Background information
- Born: Brian James Fair May 30, 1975 (age 51)
- Origin: Boston, Massachusetts, U.S.
- Genres: Metalcore; hardcore punk; thrash metal;
- Occupation: Singer
- Years active: 1991–present
- Member of: Shadows Fall; Transient; Hell Night; Downpour;
- Formerly of: Overcast; Death Ray Vision;

= Brian Fair =

American vocalist

Brian James Fair (born May 30, 1975) is an American musician from Massachusetts, best known as lead vocalist of the metalcore band Shadows Fall.

== Early life ==
Brian Fair was born May 30, 1975 both his parents worked as teachers and were very supportive of his music career. From a young age, Brian Fair had always been known for his affinity for a wide range of music. First with his neighbor introducing him to the band KISS when he was 5 year old. Soon after he became interested in Ozzy Osbourne. During the 1980s Fair was an avid skateboarder and was introduced to both the punk and hardcore scenes via reading Thrasher magazine.

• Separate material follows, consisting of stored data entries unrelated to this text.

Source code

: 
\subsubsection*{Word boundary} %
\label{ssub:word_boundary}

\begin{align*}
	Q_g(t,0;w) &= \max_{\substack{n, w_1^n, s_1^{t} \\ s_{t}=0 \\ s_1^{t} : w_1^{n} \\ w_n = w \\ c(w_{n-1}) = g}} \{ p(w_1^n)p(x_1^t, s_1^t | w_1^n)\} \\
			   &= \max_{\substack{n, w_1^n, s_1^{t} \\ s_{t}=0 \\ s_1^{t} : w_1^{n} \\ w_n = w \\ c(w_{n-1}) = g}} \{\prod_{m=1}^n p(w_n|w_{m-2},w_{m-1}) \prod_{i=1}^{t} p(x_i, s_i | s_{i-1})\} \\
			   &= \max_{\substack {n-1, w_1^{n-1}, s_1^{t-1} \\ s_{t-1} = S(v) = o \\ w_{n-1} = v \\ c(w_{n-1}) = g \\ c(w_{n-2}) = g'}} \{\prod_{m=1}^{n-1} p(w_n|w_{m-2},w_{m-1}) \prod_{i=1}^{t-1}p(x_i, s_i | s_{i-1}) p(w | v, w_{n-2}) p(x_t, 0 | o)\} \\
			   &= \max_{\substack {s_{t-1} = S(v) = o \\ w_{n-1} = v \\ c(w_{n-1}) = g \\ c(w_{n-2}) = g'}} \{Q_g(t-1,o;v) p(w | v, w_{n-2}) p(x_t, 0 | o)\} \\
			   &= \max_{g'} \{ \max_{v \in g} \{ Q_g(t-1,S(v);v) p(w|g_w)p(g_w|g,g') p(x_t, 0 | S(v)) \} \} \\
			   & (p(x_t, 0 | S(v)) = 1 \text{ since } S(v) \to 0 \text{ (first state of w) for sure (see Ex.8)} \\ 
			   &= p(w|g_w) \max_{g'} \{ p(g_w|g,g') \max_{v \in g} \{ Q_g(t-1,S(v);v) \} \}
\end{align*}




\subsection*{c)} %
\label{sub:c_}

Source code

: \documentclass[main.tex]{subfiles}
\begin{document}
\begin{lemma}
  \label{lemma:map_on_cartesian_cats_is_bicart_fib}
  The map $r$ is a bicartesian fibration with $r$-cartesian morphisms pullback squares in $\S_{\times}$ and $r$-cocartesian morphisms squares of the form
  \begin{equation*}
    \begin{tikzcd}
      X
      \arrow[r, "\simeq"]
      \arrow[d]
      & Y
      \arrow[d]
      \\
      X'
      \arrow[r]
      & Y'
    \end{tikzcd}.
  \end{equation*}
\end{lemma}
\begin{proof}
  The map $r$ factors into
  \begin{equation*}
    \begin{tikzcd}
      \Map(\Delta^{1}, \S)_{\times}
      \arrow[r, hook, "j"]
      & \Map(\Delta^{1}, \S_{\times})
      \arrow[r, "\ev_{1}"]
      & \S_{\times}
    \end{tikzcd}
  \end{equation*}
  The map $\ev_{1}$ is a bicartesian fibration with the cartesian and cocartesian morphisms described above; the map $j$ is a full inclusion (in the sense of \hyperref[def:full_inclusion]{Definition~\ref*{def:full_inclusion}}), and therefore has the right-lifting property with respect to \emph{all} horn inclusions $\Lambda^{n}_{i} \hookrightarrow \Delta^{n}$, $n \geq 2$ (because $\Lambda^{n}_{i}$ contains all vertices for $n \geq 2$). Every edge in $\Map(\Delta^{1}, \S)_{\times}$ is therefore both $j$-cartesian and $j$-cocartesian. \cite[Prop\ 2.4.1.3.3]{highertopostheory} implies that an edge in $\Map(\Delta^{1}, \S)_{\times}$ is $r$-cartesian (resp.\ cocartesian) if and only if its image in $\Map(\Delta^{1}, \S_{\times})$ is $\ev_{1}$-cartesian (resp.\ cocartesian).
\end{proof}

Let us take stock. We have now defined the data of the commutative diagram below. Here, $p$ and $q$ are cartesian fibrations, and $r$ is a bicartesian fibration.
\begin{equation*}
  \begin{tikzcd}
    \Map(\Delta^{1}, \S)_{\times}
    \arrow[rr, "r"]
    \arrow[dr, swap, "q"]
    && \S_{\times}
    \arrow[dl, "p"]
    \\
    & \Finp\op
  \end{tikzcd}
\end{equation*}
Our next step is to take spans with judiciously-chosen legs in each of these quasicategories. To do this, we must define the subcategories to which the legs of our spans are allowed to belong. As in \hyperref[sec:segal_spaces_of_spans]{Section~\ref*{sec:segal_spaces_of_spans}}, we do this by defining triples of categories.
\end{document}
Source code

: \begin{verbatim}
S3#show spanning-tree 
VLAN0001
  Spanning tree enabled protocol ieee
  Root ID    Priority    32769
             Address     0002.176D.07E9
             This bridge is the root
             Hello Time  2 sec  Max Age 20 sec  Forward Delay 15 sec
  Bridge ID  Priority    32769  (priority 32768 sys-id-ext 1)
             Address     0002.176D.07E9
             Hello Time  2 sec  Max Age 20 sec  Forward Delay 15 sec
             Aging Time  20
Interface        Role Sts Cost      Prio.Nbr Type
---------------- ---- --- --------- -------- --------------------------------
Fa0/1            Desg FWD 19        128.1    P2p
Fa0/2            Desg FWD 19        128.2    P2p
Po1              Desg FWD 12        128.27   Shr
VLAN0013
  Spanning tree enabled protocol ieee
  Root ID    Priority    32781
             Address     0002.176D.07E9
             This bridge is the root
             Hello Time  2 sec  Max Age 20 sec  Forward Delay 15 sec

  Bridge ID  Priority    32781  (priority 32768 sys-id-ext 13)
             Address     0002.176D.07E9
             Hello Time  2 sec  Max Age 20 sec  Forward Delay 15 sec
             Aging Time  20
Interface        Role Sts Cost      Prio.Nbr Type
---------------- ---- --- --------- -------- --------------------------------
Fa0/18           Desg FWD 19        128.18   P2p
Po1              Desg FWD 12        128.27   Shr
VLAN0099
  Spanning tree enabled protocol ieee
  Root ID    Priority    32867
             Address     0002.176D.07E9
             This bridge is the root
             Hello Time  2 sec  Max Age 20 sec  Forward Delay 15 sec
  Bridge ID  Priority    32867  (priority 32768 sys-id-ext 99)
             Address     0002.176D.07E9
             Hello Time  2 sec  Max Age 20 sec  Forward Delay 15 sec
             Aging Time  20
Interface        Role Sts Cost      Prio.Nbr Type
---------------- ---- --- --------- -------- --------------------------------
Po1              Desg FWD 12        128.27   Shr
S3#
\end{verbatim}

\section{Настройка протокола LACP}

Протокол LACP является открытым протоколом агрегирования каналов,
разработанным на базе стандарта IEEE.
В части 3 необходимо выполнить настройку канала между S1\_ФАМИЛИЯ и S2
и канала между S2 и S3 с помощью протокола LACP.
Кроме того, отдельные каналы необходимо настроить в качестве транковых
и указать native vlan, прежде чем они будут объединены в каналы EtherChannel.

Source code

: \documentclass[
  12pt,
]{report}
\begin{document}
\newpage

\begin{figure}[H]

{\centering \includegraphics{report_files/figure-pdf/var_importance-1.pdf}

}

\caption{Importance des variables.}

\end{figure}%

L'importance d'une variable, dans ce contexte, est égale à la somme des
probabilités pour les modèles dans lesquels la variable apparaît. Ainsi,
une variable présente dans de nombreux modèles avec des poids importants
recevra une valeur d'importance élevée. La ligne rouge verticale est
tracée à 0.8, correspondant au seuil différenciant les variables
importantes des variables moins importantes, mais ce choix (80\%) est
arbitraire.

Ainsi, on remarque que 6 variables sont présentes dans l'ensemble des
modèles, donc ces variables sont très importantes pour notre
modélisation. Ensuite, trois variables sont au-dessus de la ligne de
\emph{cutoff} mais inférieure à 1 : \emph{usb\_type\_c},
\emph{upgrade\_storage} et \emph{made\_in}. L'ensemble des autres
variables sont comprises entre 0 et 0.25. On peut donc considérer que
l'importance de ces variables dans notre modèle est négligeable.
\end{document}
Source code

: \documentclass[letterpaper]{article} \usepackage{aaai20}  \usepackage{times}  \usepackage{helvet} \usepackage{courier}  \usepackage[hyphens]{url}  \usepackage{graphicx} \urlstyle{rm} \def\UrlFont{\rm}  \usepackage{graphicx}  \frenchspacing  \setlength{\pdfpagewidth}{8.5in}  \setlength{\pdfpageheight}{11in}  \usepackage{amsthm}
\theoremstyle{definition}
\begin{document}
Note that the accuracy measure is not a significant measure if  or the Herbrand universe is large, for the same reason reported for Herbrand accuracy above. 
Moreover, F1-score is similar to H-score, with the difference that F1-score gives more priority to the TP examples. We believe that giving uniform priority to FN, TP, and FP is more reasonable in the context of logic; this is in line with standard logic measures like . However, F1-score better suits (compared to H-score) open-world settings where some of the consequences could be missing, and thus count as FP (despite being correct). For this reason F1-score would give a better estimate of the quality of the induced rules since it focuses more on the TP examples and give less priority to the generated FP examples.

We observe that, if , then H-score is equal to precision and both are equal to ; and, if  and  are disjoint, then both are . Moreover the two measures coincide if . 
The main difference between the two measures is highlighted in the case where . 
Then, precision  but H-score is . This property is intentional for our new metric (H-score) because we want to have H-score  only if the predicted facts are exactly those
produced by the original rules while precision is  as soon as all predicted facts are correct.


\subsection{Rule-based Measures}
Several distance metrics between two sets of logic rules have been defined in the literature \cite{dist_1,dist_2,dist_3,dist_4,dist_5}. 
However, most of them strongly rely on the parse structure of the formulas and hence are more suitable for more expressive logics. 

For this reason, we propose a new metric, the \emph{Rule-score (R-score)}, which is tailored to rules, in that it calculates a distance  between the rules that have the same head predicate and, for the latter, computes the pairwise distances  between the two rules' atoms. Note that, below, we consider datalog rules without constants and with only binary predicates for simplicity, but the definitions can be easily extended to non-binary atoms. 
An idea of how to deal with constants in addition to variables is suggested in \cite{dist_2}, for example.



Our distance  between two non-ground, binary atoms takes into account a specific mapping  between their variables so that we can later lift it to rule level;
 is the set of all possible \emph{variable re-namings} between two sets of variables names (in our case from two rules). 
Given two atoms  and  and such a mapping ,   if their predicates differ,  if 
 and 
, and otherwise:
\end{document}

In seventh grade he had his first visit to a recording studio after he and two friends won a radio jingle contest (sponsored by Mass Electric) with a Beastie Boys-inspired tune "The Energy Conservation Rap Song." In middle and high school, he played bass and sang in a punk band called Frenzy which he started when he was 12-13 years old. The group performed at local underage shows. He graduated from Milford High School in 1993, and went on to study literature at Boston University.

== Career ==
=== Overcast ===

In the summer of his sophomore year (August 1991), Fair co-founded Overcast, an influential hardcore band in the Worcester music scene. While Fair was on vocals, Scott McCooe and Pete Cortese played guitar, Mike D'Antonio played bass, and Jay Fitzgerald played drums. Overcast's first 7-inch, Bleed Into One, was released in 1992 through Exchange Records. The band's first full-length, Expectational Dilution, was released in 1994 and is considered a groundbreaking effort as many claim that Overcast are the pioneers of the metalcore scene. Their final full-length, Fight Ambition To Kill, was released in 1997. This release was followed by nationwide touring with Shai Hulud and Disembodied. Overcast eventually split up in November 1998. In 2008 they got back together to release Reborn to Kill Again.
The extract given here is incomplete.